Verbs is the RDMA equivalent. It's the API every RDMA app programs against — same on InfiniBand, RoCE v1, RoCE v2, and iWARP. The vocabulary is different, the mental model is different, and the kernel mostly isn't in the path. Here's the translation.

After this page, you'll be able to
  1. Translate sockets into verbs — file descriptor → Queue Pair, send()/recv()Work Request, socket buffer → Memory Region, returned bytes → CQE polled off a CQ.
  2. Walk one message through six steps — post WR → NIC reads WR → DMA-read MR → transmit → remote DMA-write → CQE — and how WRITE skips step 6 while READ reverses direction.
  3. Address an RDMA endpoint(GID, QP num) as the L3/L4 analog, pick the right QP type (RC dominates AI training), and trace QP bring-up RESET → INIT → RTR → RTS.
  4. Explain memory registration — pin pages, IOMMU access, the lkey/rkey split, why it's microseconds-slow so you register once and reuse, and why the rkey is the access control.

The translation table

Sockets conceptVerbs equivalent
File descriptorQueue Pair (QP) — represents a "connection"
send() / recv()Work Request (WR) posted to a queue, processed by the NIC asynchronously
Socket buffer (in kernel)Memory Region (MR) — registered in user space, NIC has direct DMA access
recv() returning bytesCompletion Queue Entry (CQE) posted to a Completion Queue (CQ)
TCP connection (3-way handshake, sequence numbers)RC (Reliable Connection) mode QP, established via out-of-band exchange
UDP socketUD (Unreliable Datagram) mode QP

A sockets app calls send() and waits for the kernel to do the work.
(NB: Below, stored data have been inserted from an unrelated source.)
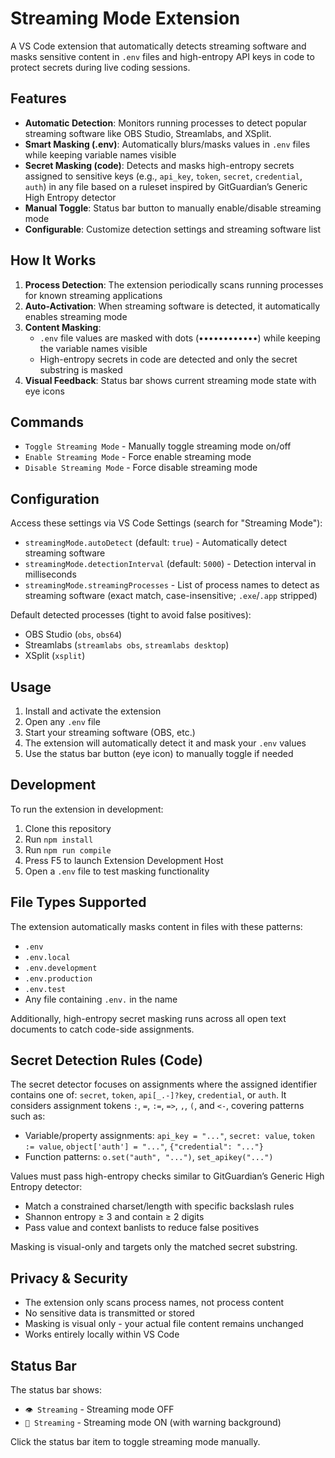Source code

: # Streaming Mode Extension

A VS Code extension that automatically detects streaming software and masks sensitive content in `.env` files and high-entropy API keys in code to protect secrets during live coding sessions.

## Features

- **Automatic Detection**: Monitors running processes to detect popular streaming software like OBS Studio, Streamlabs, and XSplit.
- **Smart Masking (.env)**: Automatically blurs/masks values in `.env` files while keeping variable names visible
- **Secret Masking (code)**: Detects and masks high-entropy secrets assigned to sensitive keys (e.g., `api_key`, `token`, `secret`, `credential`, `auth`) in any file based on a ruleset inspired by GitGuardian’s Generic High Entropy detector
- **Manual Toggle**: Status bar button to manually enable/disable streaming mode
- **Configurable**: Customize detection settings and streaming software list

## How It Works

1. **Process Detection**: The extension periodically scans running processes for known streaming applications
2. **Auto-Activation**: When streaming software is detected, it automatically enables streaming mode
3. **Content Masking**: 
   - `.env` file values are masked with dots (••••••••••••) while keeping the variable names visible
   - High-entropy secrets in code are detected and only the secret substring is masked
4. **Visual Feedback**: Status bar shows current streaming mode state with eye icons

## Commands

- `Toggle Streaming Mode` - Manually toggle streaming mode on/off
- `Enable Streaming Mode` - Force enable streaming mode
- `Disable Streaming Mode` - Force disable streaming mode

## Configuration

Access these settings via VS Code Settings (search for "Streaming Mode"):

- `streamingMode.autoDetect` (default: `true`) - Automatically detect streaming software
- `streamingMode.detectionInterval` (default: `5000`) - Detection interval in milliseconds  
- `streamingMode.streamingProcesses` - List of process names to detect as streaming software (exact match, case-insensitive; `.exe`/`.app` stripped)

Default detected processes (tight to avoid false positives):
- OBS Studio (`obs`, `obs64`)
- Streamlabs (`streamlabs obs`, `streamlabs desktop`)
- XSplit (`xsplit`)

## Usage

1. Install and activate the extension
2. Open any `.env` file
3. Start your streaming software (OBS, etc.) 
4. The extension will automatically detect it and mask your `.env` values
5. Use the status bar button (eye icon) to manually toggle if needed

## Development

To run the extension in development:

1. Clone this repository
2. Run `npm install`
3. Run `npm run compile` 
4. Press F5 to launch Extension Development Host
5. Open a `.env` file to test masking functionality

## File Types Supported

The extension automatically masks content in files with these patterns:
- `.env`
- `.env.local`
- `.env.development`
- `.env.production`
- `.env.test`
- Any file containing `.env.` in the name

Additionally, high-entropy secret masking runs across all open text documents to catch code-side assignments.

## Secret Detection Rules (Code)

The secret detector focuses on assignments where the assigned identifier contains one of: `secret`, `token`, `api[_.-]?key`, `credential`, or `auth`. It considers assignment tokens `:`, `=`, `:=`, `=>`, `,`, `(`, and `<-`, covering patterns such as:

- Variable/property assignments: `api_key = "..."`, `secret: value`, `token := value`, `object['auth'] = "..."`, `{"credential": "..."}`
- Function patterns: `o.set("auth", "...")`, `set_apikey("...")`

Values must pass high-entropy checks similar to GitGuardian’s Generic High Entropy detector:
- Match a constrained charset/length with specific backslash rules
- Shannon entropy ≥ 3 and contain ≥ 2 digits
- Pass value and context banlists to reduce false positives

Masking is visual-only and targets only the matched secret substring.

## Privacy & Security

- The extension only scans process names, not process content
- No sensitive data is transmitted or stored
- Masking is visual only - your actual file content remains unchanged
- Works entirely locally within VS Code

## Status Bar

The status bar shows:
- `👁 Streaming` - Streaming mode OFF
- `🙈 Streaming` - Streaming mode ON (with warning background)

Click the status bar item to toggle streaming mode manually.
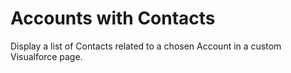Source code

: # Accounts with Contacts

Display a list of Contacts related to a chosen Account in a custom Visualforce page.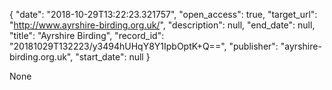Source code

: {
  "date": "2018-10-29T13:22:23.321757", 
  "open_access": true, 
  "target_url": "http://www.ayrshire-birding.org.uk/", 
  "description": null, 
  "end_date": null, 
  "title": "Ayrshire Birding", 
  "record_id": "20181029T132223/y3494hUHqY8Y1IpbOptK+Q==", 
  "publisher": "ayrshire-birding.org.uk", 
  "start_date": null
}

None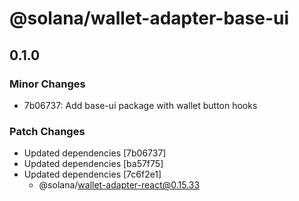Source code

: # @solana/wallet-adapter-base-ui

## 0.1.0

### Minor Changes

-   7b06737: Add base-ui package with wallet button hooks

### Patch Changes

-   Updated dependencies [7b06737]
-   Updated dependencies [ba57f75]
-   Updated dependencies [7c6f2e1]
    -   @solana/wallet-adapter-react@0.15.33

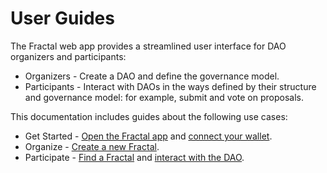 # User Guides

The Fractal web app provides a streamlined user interface for DAO organizers and participants:

* Organizers - Create a DAO and define the governance model.
* Participants - Interact with DAOs in the ways defined by their structure and governance model: for example, submit and vote on proposals.

This documentation includes guides about the following use cases:

* Get Started - [Open the Fractal app](open-the-fractal-app.md) and [connect your wallet](connect-your-wallet.md).
* Organize - [Create a new Fractal](creating-a-fractal.md).
* Participate - [Find a Fractal](find-a-fractal.md) and [interact with the DAO](interacting-with-a-dao/).
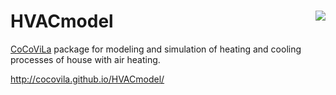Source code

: HVACmodel <img align="right" src ="http://cocovila.github.io/HVACmodel/img/logo/logo.png" />
=========

[CoCoViLa](http://www.cs.ioc.ee/cocovila) package for modeling and simulation of heating and cooling processes of house with air heating.

http://cocovila.github.io/HVACmodel/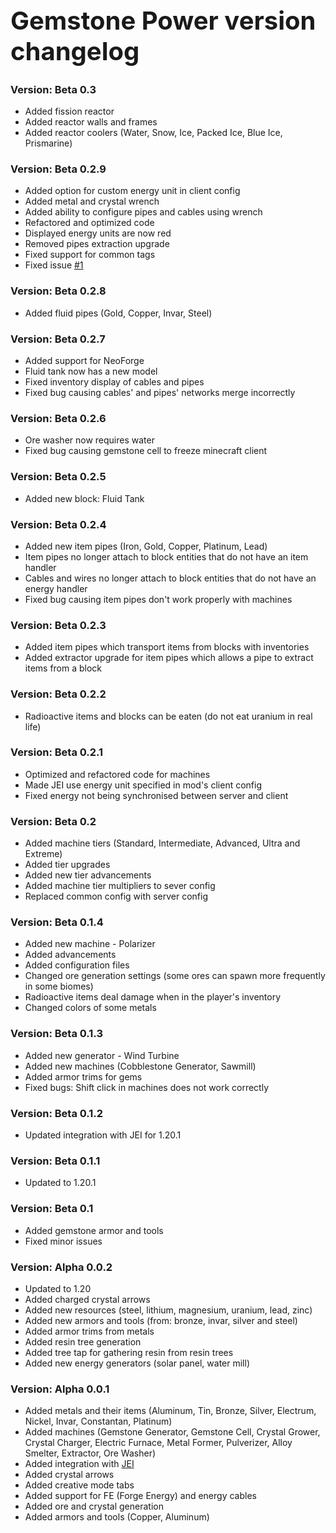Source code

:<h1 style="font-size: 40px">Gemstone Power version changelog</h1>

<h3>Version: Beta 0.3</h3>
<ul>
<li>Added fission reactor
<li>Added reactor walls and frames
<li>Added reactor coolers (Water, Snow, Ice, Packed Ice, Blue Ice, Prismarine)
</ul>

<h3>Version: Beta 0.2.9</h3>
<ul>
<li>Added option for custom energy unit in client config
<li>Added metal and crystal wrench
<li>Added ability to configure pipes and cables using wrench
<li>Refactored and optimized code
<li>Displayed energy units are now red
<li>Removed pipes extraction upgrade
<li>Fixed support for common tags
<li>Fixed issue <a href="https://github.com/Visnaa/GemstonePower/issues/1">#1</a>
</ul>

<h3>Version: Beta 0.2.8</h3>
<ul>
<li>Added fluid pipes (Gold, Copper, Invar, Steel)
</ul>

<h3>Version: Beta 0.2.7</h3>
<ul>
<li>Added support for NeoForge
<li>Fluid tank now has a new model
<li>Fixed inventory display of cables and pipes
<li>Fixed bug causing cables' and pipes' networks merge incorrectly
</ul>

<h3>Version: Beta 0.2.6</h3>
<ul>
<li>Ore washer now requires water
<li>Fixed bug causing gemstone cell to freeze minecraft client
</ul>

<h3>Version: Beta 0.2.5</h3>
<ul>
<li>Added new block: Fluid Tank
</ul>

<h3>Version: Beta 0.2.4</h3>
<ul>
<li>Added new item pipes (Iron, Gold, Copper, Platinum, Lead)
<li>Item pipes no longer attach to block entities that do not have an item handler
<li>Cables and wires no longer attach to block entities that do not have an energy handler
<li>Fixed bug causing item pipes don't work properly with machines
</ul>

<h3>Version: Beta 0.2.3</h3>
<ul>
<li>Added item pipes which transport items from blocks with inventories 
<li>Added extractor upgrade for item pipes which allows a pipe to extract items from a block
</ul>

<h3>Version: Beta 0.2.2</h3>
<ul>
<li>Radioactive items and blocks can be eaten (do not eat uranium in real life)
</ul>

<h3>Version: Beta 0.2.1</h3>
<ul>
<li>Optimized and refactored code for machines
<li>Made JEI use energy unit specified in mod's client config
<li>Fixed energy not being synchronised between server and client
</ul>

<h3>Version: Beta 0.2</h3>
<ul>
<li>Added machine tiers (Standard, Intermediate, Advanced, Ultra and Extreme)
<li>Added tier upgrades
<li>Added new tier advancements
<li>Added machine tier multipliers to sever config
<li>Replaced common config with server config
</ul>

<h3>Version: Beta 0.1.4</h3>
<ul>
<li>Added new machine - Polarizer
<li>Added advancements
<li>Added configuration files
<li>Changed ore generation settings (some ores can spawn more frequently in some biomes)
<li>Radioactive items deal damage when in the player's inventory
<li>Changed colors of some metals
</ul>

<h3>Version: Beta 0.1.3</h3>
<ul>
<li>Added new generator - Wind Turbine
<li>Added new machines (Cobblestone Generator, Sawmill)
<li>Added armor trims for gems
<li>Fixed bugs: Shift click in machines does not work correctly
</ul>

<h3>Version: Beta 0.1.2</h3>
<ul>
<li>Updated integration with JEI for 1.20.1
</ul>

<h3>Version: Beta 0.1.1</h3>
<ul>
<li>Updated to 1.20.1
</ul>

<h3>Version: Beta 0.1</h3>
<ul>
<li>Added gemstone armor and tools
<li>Fixed minor issues
</ul>

<h3>Version: Alpha 0.0.2</h3>
<ul>
<li>Updated to 1.20
<li>Added charged crystal arrows
<li>Added new resources (steel, lithium, magnesium, uranium, lead, zinc)
<li>Added new armors and tools (from: bronze, invar, silver and steel)
<li>Added armor trims from metals
<li>Added resin tree generation
<li>Added tree tap for gathering resin from resin trees
<li>Added new energy generators (solar panel, water mill)
</ul>

<h3>Version: Alpha 0.0.1</h3>
<ul>
<li>Added metals and their items (Aluminum, Tin, Bronze, Silver, Electrum, Nickel, Invar, Constantan, Platinum)
<li>Added machines (Gemstone Generator, Gemstone Cell, Crystal Grower, Crystal Charger, Electric Furnace, Metal Former, Pulverizer, Alloy Smelter, Extractor, Ore Washer)
<li>Added integration with <a href="https://modrinth.com/mod/jei" target="_blank">JEI</a> 
<li>Added crystal arrows
<li>Added creative mode tabs
<li>Added support for FE (Forge Energy) and energy cables
<li>Added ore and crystal generation
<li>Added armors and tools (Copper, Aluminum)
</ul>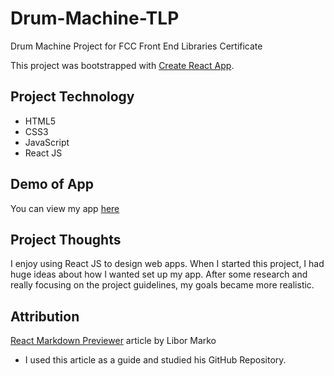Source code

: # Drum-Machine-TLP
Drum Machine Project for FCC Front End Libraries Certificate

This project was bootstrapped with [Create React App](https://github.com/facebook/create-react-app).
## Project Technology
- HTML5
- CSS3 
- JavaScript
- React JS

## Demo of App
You can view my app [here](https://tlanetterose.github.io/Drum-Machine-TLP/)

## Project Thoughts
I enjoy using React JS to design web apps. When I started this project, I had huge ideas about how I wanted set up my app. After some research and really focusing on the project guidelines, my goals became more realistic. 

## Attribution
[React Markdown Previewer](https://medium.com/@marko.libor/react-markdown-previewer-64fa8d9896c0) article by Libor Marko 
- I used this article as a guide and studied his GitHub Repository. 
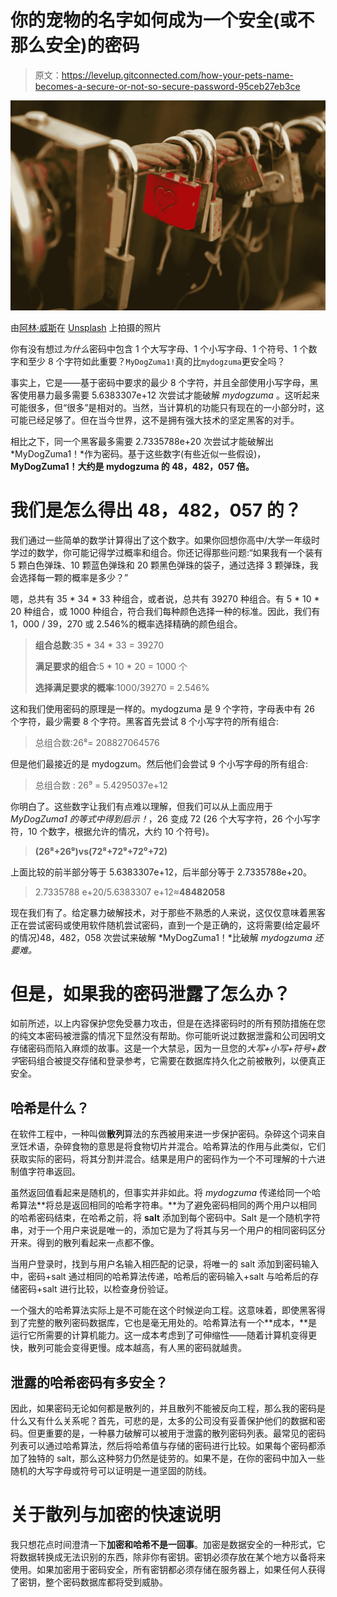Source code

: # 你的宠物的名字如何成为一个安全(或不那么安全)的密码

> 原文：<https://levelup.gitconnected.com/how-your-pets-name-becomes-a-secure-or-not-so-secure-password-95ceb27eb3ce>

![](img/55c38403745279dbf83ea926e50cc597.png)

由[阿林·威斯](https://unsplash.com/@krummel?utm_source=unsplash&utm_medium=referral&utm_content=creditCopyText)在 [Unsplash](https://unsplash.com/s/photos/safe-lock?utm_source=unsplash&utm_medium=referral&utm_content=creditCopyText) 上拍摄的照片

你有没有想过*为什么*密码中包含 1 个大写字母、1 个小写字母、1 个符号、1 个数字和至少 8 个字符如此重要？`MyDogZuma1!`真的比`mydogzuma`更安全吗？

事实上，它是——基于密码中要求的最少 8 个字符，并且全部使用小写字母，黑客使用暴力最多需要 5.6383307e+12 次尝试才能破解 *mydogzuma* 。这听起来可能很多，但“很多”是相对的。当然，当计算机的功能只有现在的一小部分时，这可能已经足够了。但在当今世界，这不是拥有强大技术的坚定黑客的对手。

相比之下，同一个黑客最多需要 2.7335788e+20 次尝试才能破解出 *MyDogZuma1！*作为密码。基于这些数字(有些近似一些假设)， **MyDogZuma1！大约是 mydogzuma 的 48，482，057 倍。**

# 我们是怎么得出 48，482，057 的？

我们通过一些简单的数学计算得出了这个数字。如果你回想你高中/大学一年级时学过的数学，你可能记得学过概率和组合。你还记得那些问题:“如果我有一个装有 5 颗白色弹珠、10 颗蓝色弹珠和 20 颗黑色弹珠的袋子，通过选择 3 颗弹珠，我会选择每一颗的概率是多少？”

嗯，总共有 35 * 34 * 33 种组合，或者说，总共有 39270 种组合。有 5 * 10 * 20 种组合，或 1000 种组合，符合我们每种颜色选择一种的标准。因此，我们有 1，000 / 39，270 或 2.546%的概率选择精确的颜色组合。

> **组合总数**:35 * 34 * 33 = 39270
> 
> **满足要求的组合**:5 * 10 * 20 = 1000 个
> 
> **选择满足要求的概率**:1000/39270 = 2.546%

这和我们使用密码的原理是一样的。mydogzuma 是 9 个字符，字母表中有 26 个字符，最少需要 8 个字符。黑客首先尝试 8 个小写字符的所有组合:

> 总组合数:26⁸= 208827064576

但是他们最接近的是 mydogzum。然后他们会尝试 9 个小写字母的所有组合:

> 总组合数 : 26⁹ = 5.4295037e+12

你明白了。这些数字让我们有点难以理解，但我们可以从上面应用于 *MyDogZuma1 的等式中得到启示！*，26 变成 72 (26 个大写字符，26 个小写字符，10 个数字，根据允许的情况，大约 10 个符号)。

> **(26⁸+26⁹)**vs**(72⁸+72⁹+72⁰+72)**

上面比较的前半部分等于 5.6383307e+12，后半部分等于 2.7335788e+20。

> 2.7335788 e+20/5.6383307 e+12≈**48482058**

现在我们有了。给定暴力破解技术，对于那些不熟悉的人来说，这仅仅意味着黑客正在尝试密码或使用软件随机尝试密码，直到一个是正确的，这将需要(给定最坏的情况)48，482，058 次尝试来破解 *MyDogZuma1！*比破解 *mydogzuma 还要难。*

# 但是，如果我的密码泄露了怎么办？

如前所述，以上内容保护您免受暴力攻击，但是在选择密码时的所有预防措施在您的纯文本密码被泄露的情况下显然没有帮助。你可能听说过数据泄露和公司因明文存储密码而陷入麻烦的故事。这是一个大禁忌，因为一旦您的*大写+小写+符号+数字*密码组合被提交存储和登录参考，它需要在数据库持久化之前被散列，以便真正安全。

## 哈希是什么？

在软件工程中，一种叫做**散列**算法的东西被用来进一步保护密码。杂碎这个词来自烹饪术语，杂碎食物的意思是将食物切片并混合。哈希算法的作用与此类似，它们获取实际的密码，将其分割并混合。结果是用户的密码作为一个不可理解的十六进制值字符串返回。

虽然返回值看起来是随机的，但事实并非如此。将 *mydogzuma* 传递给同一个哈希算法**将总是返回相同的哈希字符串。**为了避免密码相同的两个用户以相同的哈希密码结束，在哈希之前，将 **salt** 添加到每个密码中。Salt 是一个随机字符串，对于一个用户来说是唯一的，添加它是为了将其与另一个用户的相同密码区分开来。得到的散列看起来一点都不像。

当用户登录时，找到与用户名输入相匹配的记录，将唯一的 salt 添加到密码输入中，密码+salt 通过相同的哈希算法传递，哈希后的密码输入+salt 与哈希后的存储密码+salt 进行比较，以检查身份验证。

一个强大的哈希算法实际上是不可能在这个时候逆向工程。这意味着，即使黑客得到了完整的散列密码数据库，它也是毫无用处的。哈希算法有一个**成本，**是运行它所需要的计算机能力。这一成本考虑到了可伸缩性——随着计算机变得更快，散列可能会变得更慢。成本越高，有人黑的密码就越贵。

## 泄露的哈希密码有多安全？

因此，如果密码无论如何都是散列的，并且散列不能被反向工程，那么我的密码是什么又有什么关系呢？首先，可悲的是，太多的公司没有妥善保护他们的数据和密码。但更重要的是，一种暴力破解可以被用于泄露的散列密码列表。最常见的密码列表可以通过哈希算法，然后将哈希值与存储的密码进行比较。如果每个密码都添加了独特的 salt，那么这种努力仍然是徒劳的。如果不是，在你的密码中加入一些随机的大写字母或符号可以证明是一道坚固的防线。

# 关于散列与加密的快速说明

我只想花点时间澄清一下**加密和哈希不是一回事**。加密是数据安全的一种形式，它将数据转换成无法识别的东西，除非你有密钥。密钥必须存放在某个地方以备将来使用。如果加密用于密码安全，所有密钥都必须存储在服务器上，如果任何人获得了密钥，整个密码数据库都将受到威胁。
A verbs app posts a work request to a queue and polls a completion queue later for the result. The NIC does the actual work in between. Asynchronous by design.


How one message moves

RDMA work request flow showing six steps. Host A sender: (1) app posts work request to the send queue, (2) NIC reads the WR, (3) NIC DMA-reads the payload from the registered memory region, (4) NIC sends across the wire. Host B receiver: (5) NIC DMA-writes the payload directly into the receiver's registered memory region, (6) a completion queue entry is posted for the app to poll.
One RDMA message, six steps. The CPU does only step 1 — post the work request. Everything else is the NIC.

The full sequence — shown here for a two-sided SEND (the diagram's default case):

  1. App posts a Work Request to a Send Queue (one MMIO write to the NIC's doorbell — a memory-mapped register the NIC watches). The WR includes: which Memory Region holds the payload, how big it is, what operation (SEND / READ / WRITE), and which remote address + rkey to target.
  2. NIC reads the WR from the send queue. It's a small structure (~64 bytes).
  3. NIC DMA-reads the payload from the Memory Region. The data never touches CPU caches.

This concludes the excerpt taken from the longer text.